Pandas is built on top of numpy, a numeric processing module, compiled in C for efficiency. Unlike core Python containers (but similar to a database table), numpy cares about object type. Wherever possible, numpy will assign a type to a column of values and attempt to maintain the type's integrity. This is done for the same reason it is done with database tables: speed and space efficiency. In the below DataFrame, numpy/pandas "sniffs out" the type of a column Series. It will set the type most appropriate to the values.
import pandas as pd
df = pd.DataFrame( {'a': [1, 2, 3, 4],
'b': [1.0, 1.5, 2.0, 2.5],
'c': ['a', 'b', 'c', 'd'],
'd': ['2016-11-01', '2016-12-01', '2017-01-01', '2018-02-01'] },
index=['r1', 'r2', 'r3', 'r4'] )
print(df)
# a b c d
# r1 1 1.0 a 2016-11-01
# r2 2 1.5 b 2016-12-01
# r3 3 2.0 c 2017-01-01
# r4 4 2.5 d 2017-02-01
print(df.dtypes)
# a int64 # note special pandas types int64 and float64
# b float64
# c object # 'object' is general-purpose type,
# d object # covers strings or mixed-type columns
# dtype: object
You can use the regular integer index to set element values in an existing Series. However, the new element value must be the same type as that defined in the Series; if not, pandas may refuse, or it may upconvert or cast the Series column to a more general type (usually object, because numpy is focused on the efficiency of numeric and datetime types).

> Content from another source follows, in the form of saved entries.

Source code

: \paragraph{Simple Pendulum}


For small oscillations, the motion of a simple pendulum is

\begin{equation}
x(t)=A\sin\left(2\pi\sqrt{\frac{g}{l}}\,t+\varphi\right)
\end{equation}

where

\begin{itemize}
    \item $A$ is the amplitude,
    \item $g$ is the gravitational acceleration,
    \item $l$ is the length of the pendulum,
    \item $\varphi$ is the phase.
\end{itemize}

print(df.b.dtype) # float64
df.loc['b'] = 'hello'
print(df.b.dtype) # object
Note that we never told pandas to store these values as floats. But since they are all floats, pandas decided to set the type.
We can change a dtype for a Series ourselves with .astype():
df.a = df.a.astype('object') # or df['a'] = df['a'].astype('object')
# df.loc[0, 'a'] = 'hello'
The numpy dtypes you are most likely to see are:
int64 float64 datetime64 object
Checking the memory usage of a DataFrame
.info() provides approximate memory size of a DataFrame
df.info() # on the original example at the top
# <class 'pandas.core.frame.DataFrame'>
# Index: 4 entries, r1 to r4
# Data columns (total 4 columns):
# a 4 non-null int64
# b 4 non-null float64
# c 4 non-null object
# d 4 non-null object
# dtypes: float64(1), int64(1), object(2)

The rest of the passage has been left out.